Implementation of the Export Trading Company Act of 1982

Gao ID: 129213 March 4, 1986

GAO testified on its recent work on the Export Trading Company Act of 1982. GAO found that the intent of the act is to increase the export of products and services by: (1) providing for the formation of the Export Trading Company Affairs Office to promote and encourage the formation of export trading companies (ETC); (2) allowing bank holding companies to invest in ETC; (3) reducing restrictions on trade financing; (4) modifying the application of antitrust laws to export trade; and (5) having the Department of Commerce issue certificates of review for specific antitrust protection.

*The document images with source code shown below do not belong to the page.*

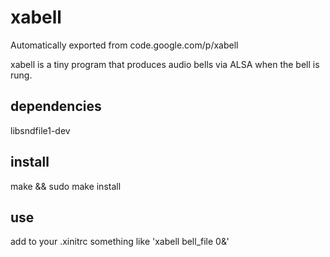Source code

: # xabell
Automatically exported from code.google.com/p/xabell

xabell is a tiny program that produces audio bells via ALSA when the bell is rung.

## dependencies
  libsndfile1-dev

## install

 make && sudo make install

## use

 add to your .xinitrc something like 'xabell bell_file 0&'
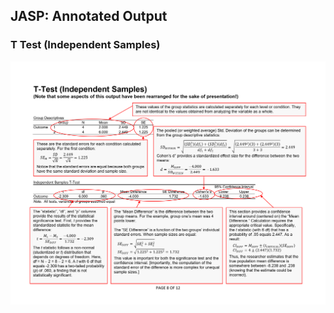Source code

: ## JASP: Annotated Output

### T Test (Independent Samples)

<p align="center"><kbd><img src="independent.png"></kbd></p>
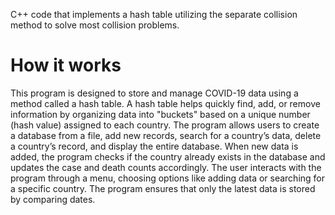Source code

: C++ code that implements a hash table utilizing the separate collision method to solve most collision problems.

<h1>How it works</h1>
This program is designed to store and manage COVID-19 data using a method called a hash table. 
A hash table helps quickly find, add, or remove information by organizing data into "buckets" based on a unique number (hash value) assigned to each country. 
The program allows users to create a database from a file, add new records, search for a country’s data, delete a country’s record, and display the entire database. 
When new data is added, the program checks if the country already exists in the database and updates the case and death counts accordingly. 
The user interacts with the program through a menu, choosing options like adding data or searching for a specific country. 
The program ensures that only the latest data is stored by comparing dates.
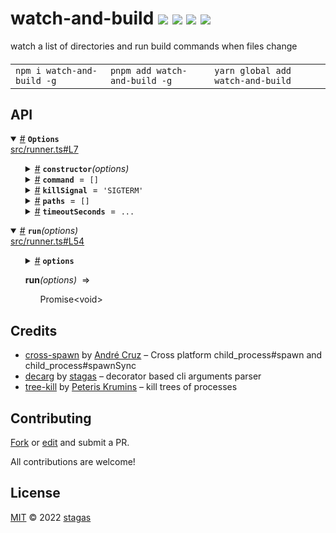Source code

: <h1>
watch-and-build <a href="https://npmjs.org/package/watch-and-build"><img src="https://img.shields.io/badge/npm-v0.0.1-F00.svg?colorA=000"/></a> <a href="src"><img src="https://img.shields.io/badge/loc-86-FFF.svg?colorA=000"/></a> <a href="https://cdn.jsdelivr.net/npm/watch-and-build@0.0.1/dist/watch-and-build.min.js"><img src="https://img.shields.io/badge/brotli-7K-333.svg?colorA=000"/></a> <a href="LICENSE"><img src="https://img.shields.io/badge/license-MIT-F0B.svg?colorA=000"/></a>
</h1>

<p></p>

watch a list of directories and run build commands when files change

<h4>
<table><tr><td title="Triple click to select and copy paste">
<code>npm i watch-and-build -g</code>
</td><td title="Triple click to select and copy paste">
<code>pnpm add watch-and-build -g</code>
</td><td title="Triple click to select and copy paste">
<code>yarn global add watch-and-build</code>
</td></tr></table>
</h4>

## API

<p>  <details id="Options$1" title="Class" open><summary><span><a href="#Options$1">#</a></span>  <code><strong>Options</strong></code>    </summary>  <a href="src/runner.ts#L7">src/runner.ts#L7</a>  <ul>        <p>  <details id="constructor$2" title="Constructor" ><summary><span><a href="#constructor$2">#</a></span>  <code><strong>constructor</strong></code><em>(options)</em>    </summary>  <a href="src/runner.ts#L16">src/runner.ts#L16</a>  <ul>    <p>  <details id="new Options$3" title="ConstructorSignature" ><summary><span><a href="#new Options$3">#</a></span>  <code><strong>new Options</strong></code><em>()</em>    </summary>    <ul><p><a href="#Options$1">Options</a></p>      <p>  <details id="options$4" title="Parameter" ><summary><span><a href="#options$4">#</a></span>  <code><strong>options</strong></code>  <span><span>&nbsp;=&nbsp;</span>  <code>{}</code></span>  </summary>    <ul><p><span>Partial</span>&lt;<a href="#Options$1">Options</a>&gt;</p>        </ul></details></p>  </ul></details></p>    </ul></details><details id="command$6" title="Property" ><summary><span><a href="#command$6">#</a></span>  <code><strong>command</strong></code>  <span><span>&nbsp;=&nbsp;</span>  <code>[]</code></span>  </summary>  <a href="src/runner.ts#L10">src/runner.ts#L10</a>  <ul><p>string  []</p>        </ul></details><details id="killSignal$8" title="Property" ><summary><span><a href="#killSignal$8">#</a></span>  <code><strong>killSignal</strong></code>  <span><span>&nbsp;=&nbsp;</span>  <code>'SIGTERM'</code></span>  </summary>  <a href="src/runner.ts#L14">src/runner.ts#L14</a>  <ul><p><span>Signals</span></p>        </ul></details><details id="paths$5" title="Property" ><summary><span><a href="#paths$5">#</a></span>  <code><strong>paths</strong></code>  <span><span>&nbsp;=&nbsp;</span>  <code>[]</code></span>  </summary>  <a href="src/runner.ts#L8">src/runner.ts#L8</a>  <ul><p>string  []</p>        </ul></details><details id="timeoutSeconds$7" title="Property" ><summary><span><a href="#timeoutSeconds$7">#</a></span>  <code><strong>timeoutSeconds</strong></code>  <span><span>&nbsp;=&nbsp;</span>  <code>...</code></span>  </summary>  <a href="src/runner.ts#L12">src/runner.ts#L12</a>  <ul><p>number</p>        </ul></details></p></ul></details><details id="run$9" title="Function" open><summary><span><a href="#run$9">#</a></span>  <code><strong>run</strong></code><em>(options)</em>    </summary>  <a href="src/runner.ts#L54">src/runner.ts#L54</a>  <ul>    <p>    <details id="options$11" title="Parameter" ><summary><span><a href="#options$11">#</a></span>  <code><strong>options</strong></code>    </summary>    <ul><p><a href="#Options$1">Options</a></p>        </ul></details>  <p><strong>run</strong><em>(options)</em>  &nbsp;=&gt;  <ul><span>Promise</span>&lt;void&gt;</ul></p></p>    </ul></details></p>

## Credits

- [cross-spawn](https://npmjs.org/package/cross-spawn) by [André Cruz](https://github.com/moxystudio) &ndash; Cross platform child_process#spawn and child_process#spawnSync
- [decarg](https://npmjs.org/package/decarg) by [stagas](https://github.com/stagas) &ndash; decorator based cli arguments parser
- [tree-kill](https://npmjs.org/package/tree-kill) by [Peteris Krumins](http://www.catonmat.net) &ndash; kill trees of processes

## Contributing

[Fork](https://github.com/stagas/watch-and-build/fork) or [edit](https://github.dev/stagas/watch-and-build) and submit a PR.

All contributions are welcome!

## License

<a href="LICENSE">MIT</a> &copy; 2022 [stagas](https://github.com/stagas)
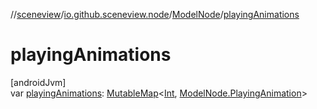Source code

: //[sceneview](../../../index.md)/[io.github.sceneview.node](../index.md)/[ModelNode](index.md)/[playingAnimations](playing-animations.md)

# playingAnimations

[androidJvm]\
var [playingAnimations](playing-animations.md): [MutableMap](https://kotlinlang.org/api/latest/jvm/stdlib/kotlin.collections/-mutable-map/index.html)&lt;[Int](https://kotlinlang.org/api/latest/jvm/stdlib/kotlin/-int/index.html), [ModelNode.PlayingAnimation](-playing-animation/index.md)&gt;

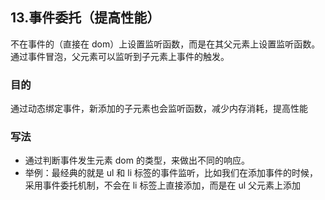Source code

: ## 13.事件委托（提高性能）

不在事件的（直接在 dom）上设置监听函数，而是在其父元素上设置监听函数。通过事件冒泡，父元素可以监听到子元素上事件的触发。

### 目的

通过动态绑定事件，新添加的子元素也会监听函数，减少内存消耗，提高性能

### 写法

- 通过判断事件发生元素 dom 的类型，来做出不同的响应。
- 举例：最经典的就是 ul 和 li 标签的事件监听，比如我们在添加事件的时候，采用事件委托机制，不会在 li 标签上直接添加，而是在 ul 父元素上添加
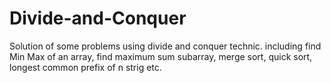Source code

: # Divide-and-Conquer
Solution of some problems using divide and conquer technic. including find Min Max of an array, find maximum sum subarray, merge sort, quick sort, longest common prefix of n strig etc.

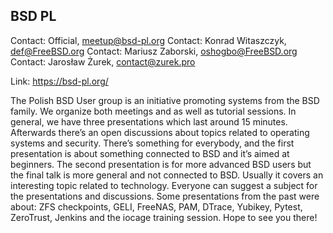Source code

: ## BSD PL ##

Contact: Official, <meetup@bsd-pl.org>
Contact: Konrad Witaszczyk, <def@FreeBSD.org>
Contact: Mariusz Zaborski, <oshogbo@FreeBSD.org>
Contact: Jarosław Żurek, <contact@zurek.pro>

Link: https://bsd-pl.org/

The Polish BSD User group is an initiative promoting systems from the
BSD family. We organize both meetings and as well as tutorial
sessions. In general, we have three presentations which last around 15
minutes. Afterwards there’s an open discussions about topics related
to operating systems and security. There’s  something for everybody,
and the first presentation is about something connected to BSD and
it’s aimed at beginners. The second presentation is for more advanced
BSD users but the final talk is more general and not connected to BSD.
Usually it covers an interesting topic related to technology. Everyone
can suggest a subject for the presentations and discussions. Some
presentations from the past were about: ZFS checkpoints, GELI,
FreeNAS, PAM, DTrace, Yubikey, Pytest, ZeroTrust, Jenkins and the
iocage training session. Hope to see you there!
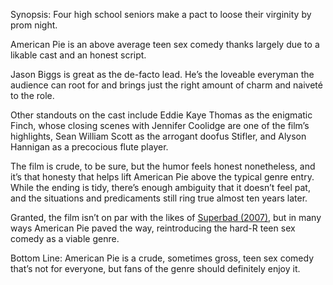 Synopsis: Four high school seniors make a pact to loose their virginity by prom night.

American Pie is an above average teen sex comedy thanks largely due to a likable cast and an honest script.

Jason Biggs is great as the de-facto lead.  He’s the loveable everyman the audience can root for and brings just the right amount of charm and naiveté to the role. 

Other standouts on the cast include Eddie Kaye Thomas as the enigmatic Finch, whose closing scenes with Jennifer Coolidge are one of the film’s highlights, Sean William Scott as the arrogant doofus Stifler, and Alyson Hannigan as a precocious flute player.

The film is crude, to be sure, but the humor feels honest nonetheless, and it’s that honesty that helps lift American Pie above the typical genre entry.  While the ending is tidy, there’s enough ambiguity that it doesn’t feel pat, and the situations and predicaments still ring true almost ten years later. 

Granted, the film isn’t on par with the likes of <a href="/browse/reviews/superbad-2007/">Superbad (2007)</a>, but in many ways American Pie paved the way, reintroducing the hard-R teen sex comedy as a viable genre.

Bottom Line: American Pie is a crude, sometimes gross, teen sex comedy that’s not for everyone, but fans of the genre should definitely enjoy it.

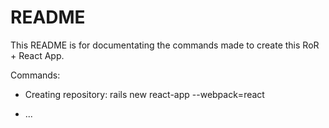 # README

This README is for documentating the commands made to create this RoR + React App.

Commands:

* Creating repository: rails new react-app --webpack=react

* ...
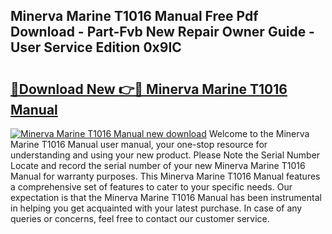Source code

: ## Minerva Marine T1016 Manual Free Pdf Download - Part-Fvb New Repair Owner Guide - User Service Edition 0x9IC

# <h2><a href="http://cf26017.oget.top/?id=Minerva+Marine+T1016+Manual">🔗Download New 👉🔴 Minerva Marine T1016 Manual</a></h2>

[![Minerva Marine T1016 Manual new download](https://i.imgur.com/5g1atiW.png)](http://cf26017.oget.top/?id=Minerva+Marine+T1016+Manual)
Welcome to the Minerva Marine T1016 Manual user manual, your one-stop resource for understanding and using your new product. Please Note the Serial Number Locate and record the serial number of your new Minerva Marine T1016 Manual for warranty purposes. This Minerva Marine T1016 Manual features a comprehensive set of features to cater to your specific needs. Our expectation is that the Minerva Marine T1016 Manual has been instrumental in helping you get acquainted with your latest purchase. In case of any queries or concerns, feel free to contact our customer service.
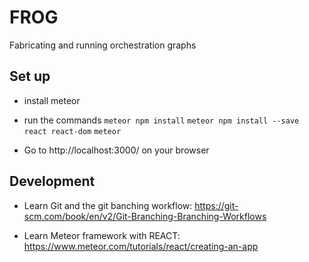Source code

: # FROG
Fabricating and running orchestration graphs

## Set up

- install meteor

- run the commands
`meteor npm install`
`meteor npm install --save react react-dom`
`meteor`

- Go to http://localhost:3000/ on your browser

## Development

- Learn Git and the git banching workflow:
https://git-scm.com/book/en/v2/Git-Branching-Branching-Workflows

- Learn Meteor framework with REACT:
https://www.meteor.com/tutorials/react/creating-an-app
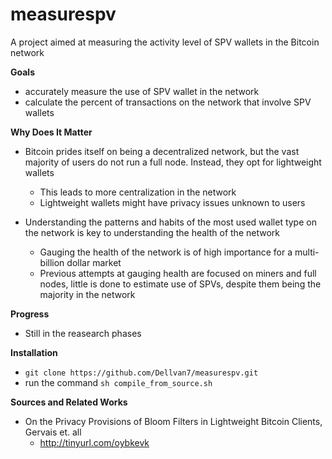# measurespv
A project aimed at measuring the activity level of SPV wallets in the Bitcoin network

__Goals__
* accurately measure the use of SPV wallet in the network
* calculate the percent of transactions on the network that involve SPV wallets

__Why Does It Matter__
* Bitcoin prides itself on being a decentralized network, but the vast majority of users do not run a full node. Instead, they opt for lightweight wallets
    * This leads to more centralization in the network
    * Lightweight wallets might have privacy issues unknown to users

* Understanding the patterns and habits of the most used wallet type on the network is key to understanding the health of the network
    * Gauging the health of the network is of high importance for a multi-billion dollar market
    * Previous attempts at gauging health are focused on miners and full nodes, little is done to estimate use of SPVs, despite them being the majority in the network

__Progress__
* Still in the reasearch phases

__Installation__
* `git clone https://github.com/Dellvan7/measurespv.git`
* run the command `sh compile_from_source.sh`

__Sources and Related Works__
* On the Privacy Provisions of Bloom Filters in Lightweight Bitcoin Clients, Gervais et. all
  * http://tinyurl.com/oybkevk
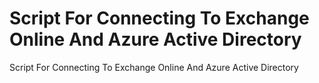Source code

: # Script For Connecting To Exchange Online And Azure Active Directory
 Script For Connecting To Exchange Online And Azure Active Directory
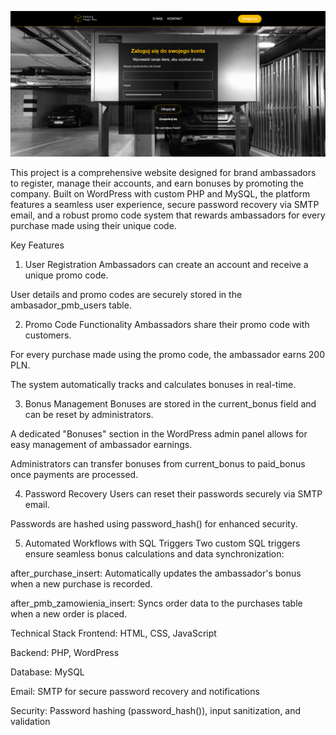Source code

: ![preview](https://github.com/rubaka-pl/ambasador/blob/main/photo_2025-03-15_02-30-37.jpg?raw=true)

This project is a comprehensive website designed for brand ambassadors to register, manage their accounts, and earn bonuses by promoting the company. Built on WordPress with custom PHP and MySQL, the platform features a seamless user experience, secure password recovery via SMTP email, and a robust promo code system that rewards ambassadors for every purchase made using their unique code.

Key Features
1. User Registration
Ambassadors can create an account and receive a unique promo code.

User details and promo codes are securely stored in the ambasador_pmb_users table.

2. Promo Code Functionality
Ambassadors share their promo code with customers.

For every purchase made using the promo code, the ambassador earns 200 PLN.

The system automatically tracks and calculates bonuses in real-time.

3. Bonus Management
Bonuses are stored in the current_bonus field and can be reset by administrators.

A dedicated "Bonuses" section in the WordPress admin panel allows for easy management of ambassador earnings.

Administrators can transfer bonuses from current_bonus to paid_bonus once payments are processed.

4. Password Recovery
Users can reset their passwords securely via SMTP email.

Passwords are hashed using password_hash() for enhanced security.

5. Automated Workflows with SQL Triggers
Two custom SQL triggers ensure seamless bonus calculations and data synchronization:

after_purchase_insert: Automatically updates the ambassador's bonus when a new purchase is recorded.

after_pmb_zamowienia_insert: Syncs order data to the purchases table when a new order is placed.

Technical Stack
Frontend: HTML, CSS, JavaScript

Backend: PHP, WordPress

Database: MySQL

Email: SMTP for secure password recovery and notifications

Security: Password hashing (password_hash()), input sanitization, and validation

Only 61 ETC have received antitrust clearance certificates from Commerce, and only 40 bank holding companies have received Federal Reserve Board approval to invest in ETC. The high value of the dollar against foreign countries' currencies has hampered exporting that ETC have established. GAO believes that bankers and exporters have an increased awareness of export trading and are in the position to take greater advantage of it when economic conditions become more favorable. However, it would be unrealistic to expect that the removal of export barriers in and of themselves would yield a major increase in exports, since U.S. export performance is determined by many variables, including: (1) the level and growth of gross national products in foreign countries; (2) the value of the dollar; (3) the availability of international lending; (4) current developing country debt problems; (5) U.S. technological leadership; (6) foreign tastes and preferences; (7) barriers to U.S. products; (8) U.S. business attitudes; and (9) impediments to U.S. exports created by U.S. laws and regulations.